I am alive, still not living “My Best Life” but I am working on it, or at least one that I am happy with.
Can’t do it alone yet I still live in my shell keeping people at arm’s length. Working on this also. Working on a lot of things, most just wishful thinking and hopes and dreams and nothing solid or good for my mental health.
I dream and pray to win the lotto like so many others. Not sure why money can only do so much and it will not do what I truly want. I just think I can do so much with it, good intentions. A quote that comes to mind: “The road to hell is paved with good intentions.” Yet I do think I will do good things with it. I will not be greedy, will not be too giving also. I will do my best if I won to find a middle ground, what that entails I’m still uncertain on.
I still seek a handout as you can tell. I want the world to give and not work for it all. Sigh. Not sure why… laziness or I am and just don’t wish to truly admit it. But I live I learn and I do my best to live a life that is… who am I kidding I am just a waste of space. Good day.
I must be strong
I must not give in I must strive to do better to overcome my own limits. Each day is not my last I will live to fight on, to rise above the limits I lay before me.

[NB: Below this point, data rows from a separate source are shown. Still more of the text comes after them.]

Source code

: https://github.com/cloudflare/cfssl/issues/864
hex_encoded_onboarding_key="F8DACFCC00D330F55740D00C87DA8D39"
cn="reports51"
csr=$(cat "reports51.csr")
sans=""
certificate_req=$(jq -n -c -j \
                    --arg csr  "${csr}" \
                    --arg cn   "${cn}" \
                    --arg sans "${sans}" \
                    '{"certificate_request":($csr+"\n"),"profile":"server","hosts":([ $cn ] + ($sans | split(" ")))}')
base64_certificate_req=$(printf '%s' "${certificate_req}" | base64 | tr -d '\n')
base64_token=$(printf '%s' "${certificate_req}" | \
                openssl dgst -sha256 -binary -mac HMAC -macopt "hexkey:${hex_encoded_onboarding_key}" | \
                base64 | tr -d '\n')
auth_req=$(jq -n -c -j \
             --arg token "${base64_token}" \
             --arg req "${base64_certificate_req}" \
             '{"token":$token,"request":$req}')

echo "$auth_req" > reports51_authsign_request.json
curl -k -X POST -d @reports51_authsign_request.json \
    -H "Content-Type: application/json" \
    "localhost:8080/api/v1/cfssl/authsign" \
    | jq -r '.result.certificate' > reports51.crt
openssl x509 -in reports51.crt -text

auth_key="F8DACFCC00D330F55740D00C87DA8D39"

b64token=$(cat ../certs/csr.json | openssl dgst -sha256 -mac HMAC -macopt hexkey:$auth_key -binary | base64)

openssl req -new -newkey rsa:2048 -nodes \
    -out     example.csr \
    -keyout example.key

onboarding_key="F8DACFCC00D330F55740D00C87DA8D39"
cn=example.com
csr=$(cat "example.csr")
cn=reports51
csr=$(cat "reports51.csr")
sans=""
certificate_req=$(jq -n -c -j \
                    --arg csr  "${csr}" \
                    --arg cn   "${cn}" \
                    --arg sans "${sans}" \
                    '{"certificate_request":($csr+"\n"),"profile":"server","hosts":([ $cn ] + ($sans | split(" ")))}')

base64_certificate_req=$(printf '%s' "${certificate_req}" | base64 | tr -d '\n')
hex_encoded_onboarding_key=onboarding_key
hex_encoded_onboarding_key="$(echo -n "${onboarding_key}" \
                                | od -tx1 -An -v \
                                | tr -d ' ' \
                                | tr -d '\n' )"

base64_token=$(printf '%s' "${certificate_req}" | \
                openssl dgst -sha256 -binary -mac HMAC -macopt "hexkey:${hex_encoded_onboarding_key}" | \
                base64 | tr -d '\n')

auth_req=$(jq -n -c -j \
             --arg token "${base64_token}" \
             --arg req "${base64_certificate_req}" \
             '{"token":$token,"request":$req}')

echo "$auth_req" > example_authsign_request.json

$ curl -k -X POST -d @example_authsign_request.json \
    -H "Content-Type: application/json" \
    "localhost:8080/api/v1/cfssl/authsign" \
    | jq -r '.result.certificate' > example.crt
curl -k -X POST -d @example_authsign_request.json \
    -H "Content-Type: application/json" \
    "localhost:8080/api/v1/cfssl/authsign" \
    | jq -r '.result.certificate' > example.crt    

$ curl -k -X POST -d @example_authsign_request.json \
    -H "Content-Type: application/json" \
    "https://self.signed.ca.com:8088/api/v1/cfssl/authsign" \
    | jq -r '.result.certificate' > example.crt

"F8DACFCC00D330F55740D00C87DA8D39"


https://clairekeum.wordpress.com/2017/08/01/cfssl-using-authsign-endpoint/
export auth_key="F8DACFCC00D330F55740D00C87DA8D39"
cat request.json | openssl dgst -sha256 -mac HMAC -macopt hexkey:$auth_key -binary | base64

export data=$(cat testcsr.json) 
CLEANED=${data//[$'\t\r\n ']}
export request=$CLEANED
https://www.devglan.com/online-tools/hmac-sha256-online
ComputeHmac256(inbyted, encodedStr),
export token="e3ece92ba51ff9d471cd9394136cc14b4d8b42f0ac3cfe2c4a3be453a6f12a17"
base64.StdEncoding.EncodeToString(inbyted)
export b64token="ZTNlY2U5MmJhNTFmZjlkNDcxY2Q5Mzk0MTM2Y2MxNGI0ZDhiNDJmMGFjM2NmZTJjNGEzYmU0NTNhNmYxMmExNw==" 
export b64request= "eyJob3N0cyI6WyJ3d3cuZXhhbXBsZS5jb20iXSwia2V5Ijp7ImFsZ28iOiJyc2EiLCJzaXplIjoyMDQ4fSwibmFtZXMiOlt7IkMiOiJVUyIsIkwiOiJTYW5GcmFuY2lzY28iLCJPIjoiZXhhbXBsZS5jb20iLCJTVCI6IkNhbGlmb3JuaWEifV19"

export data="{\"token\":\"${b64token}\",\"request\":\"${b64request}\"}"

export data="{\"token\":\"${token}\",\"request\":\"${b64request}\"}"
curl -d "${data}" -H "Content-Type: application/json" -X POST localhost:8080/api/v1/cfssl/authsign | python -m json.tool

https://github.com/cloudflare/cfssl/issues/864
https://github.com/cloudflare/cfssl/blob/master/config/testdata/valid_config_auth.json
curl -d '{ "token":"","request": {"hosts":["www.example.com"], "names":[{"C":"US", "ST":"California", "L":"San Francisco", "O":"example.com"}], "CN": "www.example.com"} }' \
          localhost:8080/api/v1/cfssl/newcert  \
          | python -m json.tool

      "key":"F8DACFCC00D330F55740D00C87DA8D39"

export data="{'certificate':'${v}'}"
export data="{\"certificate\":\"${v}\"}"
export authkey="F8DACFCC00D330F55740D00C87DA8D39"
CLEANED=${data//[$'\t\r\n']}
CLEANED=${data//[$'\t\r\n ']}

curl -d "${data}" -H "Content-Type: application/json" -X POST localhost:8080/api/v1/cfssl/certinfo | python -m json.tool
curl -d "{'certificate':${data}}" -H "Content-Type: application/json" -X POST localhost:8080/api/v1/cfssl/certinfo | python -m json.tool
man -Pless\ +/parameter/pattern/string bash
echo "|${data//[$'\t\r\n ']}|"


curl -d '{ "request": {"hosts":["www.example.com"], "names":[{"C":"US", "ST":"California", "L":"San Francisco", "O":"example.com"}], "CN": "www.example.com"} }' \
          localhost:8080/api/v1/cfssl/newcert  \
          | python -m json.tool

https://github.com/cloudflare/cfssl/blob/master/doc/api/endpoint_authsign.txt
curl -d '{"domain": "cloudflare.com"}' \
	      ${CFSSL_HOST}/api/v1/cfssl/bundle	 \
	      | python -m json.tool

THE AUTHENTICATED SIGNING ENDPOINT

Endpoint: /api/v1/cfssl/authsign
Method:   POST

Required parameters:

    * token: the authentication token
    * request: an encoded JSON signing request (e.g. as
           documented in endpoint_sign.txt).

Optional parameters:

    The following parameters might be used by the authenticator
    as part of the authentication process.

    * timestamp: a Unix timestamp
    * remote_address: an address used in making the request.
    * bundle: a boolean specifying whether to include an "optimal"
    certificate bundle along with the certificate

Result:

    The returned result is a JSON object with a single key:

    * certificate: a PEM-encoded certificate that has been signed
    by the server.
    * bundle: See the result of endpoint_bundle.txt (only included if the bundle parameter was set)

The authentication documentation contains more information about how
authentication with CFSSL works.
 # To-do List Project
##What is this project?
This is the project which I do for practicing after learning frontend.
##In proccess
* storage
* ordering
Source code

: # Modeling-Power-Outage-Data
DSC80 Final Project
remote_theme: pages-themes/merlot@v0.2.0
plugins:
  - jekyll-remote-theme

There are times I am low, so low that even I can not see the sky, but in those moments I must persevere. I am but one soul on this rock that we call earth and even I know I have limits.
I must be Willing
I can not just think I need to act to move past my inhibitions and take hold of this world. A lot has changed since my last post and most of it is for the better yet I can not move past my self loathing unless I am willing.
I am not sure where I am going or what I will do with my life but I do know that I am worth more.
I sit wondering what the day shall bring hoping that inspiration hits me. I ponder on many things yet nothing seams to stick into my mind as I try to think of something to do with my time. At this moment that something is to just type random things as they come to my mind. I hope that can do more with my life, pray that I can wake up from the nightmare that is my reality.
Yet it is not as easy as it should be, I question on things that should not be and wish for things that can never be. I am lost, alone afraid of what is to come. Hope is in me yet it does not surface, it lingers in the back of my mind cowering from the world that around me. I want more no I need more, to be something, to do something yet I do nothing. I am a waste.
Time, times is not on my side as I am a person that waste time someone that just sits idle as the world passes me. I am nothing more than what I make of myself and I make nothing of myself. A coward, afraid of both success and failure. I pause at the moment I see any prospect of hope. Daunting and without motivation I sit waiting for a miracle that shall never come, hoping for something to fall in place. Yet nothing ever does.
I need to rise up, to awaken yet I can not do it alone. I can not do it without help. I need help, guidance from anyone that is willing. So to any that read this please send me something anything.
For the first time in a long time I feel alive, hopeful and full of joy. I dream of something that I hope will come true, something I want, need and deserve. Something that will set me free from my financial restraints. Yet I know it is a dream a miracle even. And I do pray that it will come to pass yet I do not let the ideal control me.I want this more than I can say in words, even without wining I know I am blessed
Yet I sit here hopping, dreaming awaiting for the moment to see of “What If” that time where I can be free that moment of truth moment that more than likely will not come for me yet I still hope and long for it to come.
I must remain positive, keep my head up and dream a dream that most will say is impossible or even delusional yet I hope, pray and dream that it will come to pass.
I can not say for certain what I will do if I win but I believe it will be wonderful to find out.
God please hear me, please find it within you to give me the opportunity to do great things.
PCH 7,000 a Week Set For Life
Week four a full month of an estimated $21,000 and wow to think about that. It is a lot of money when you are living off food stamps and your grandmother. So here is hoping that I can get this and put it to good use. Considering there are many people who do not even make that in a year and if I won I would get it each month, It is just wow.
A dream and a wish all wrapped into one and I know that I will not let it go to my head. If the day comes I will put each week into more than myself.
Foundation for the Future
Once week four shows up I will look into using it to start a foundation of learning and businesses to share with others what I have. I would found no-profit organizations to just researching charities to donate money to. I would hire a few people and be able to offer them a decent yearly salary just off the money I get from this sweepstakes.
I would need to get some education under my belt to be able to learn what is needed to well keep track of a lot of things and well there will be a lot of work even if I am “set for life” from winning I would not just do nothing, I would do even more than I do now, a lot more.
So Much More
Like I said I would not be doing nothing I would find something to focus on and each week after this would be an adventure. I know I will splurge on thing that are not needed but the main focus I will have is to find people who need the money more than I do and make sure they can use it in a way that fits. The dream of $7,000 a week is just unfathomable, it is just too much for one person. And I will not be the only one who benefits from it so God if you see me please hear me and give me a changed to become something more.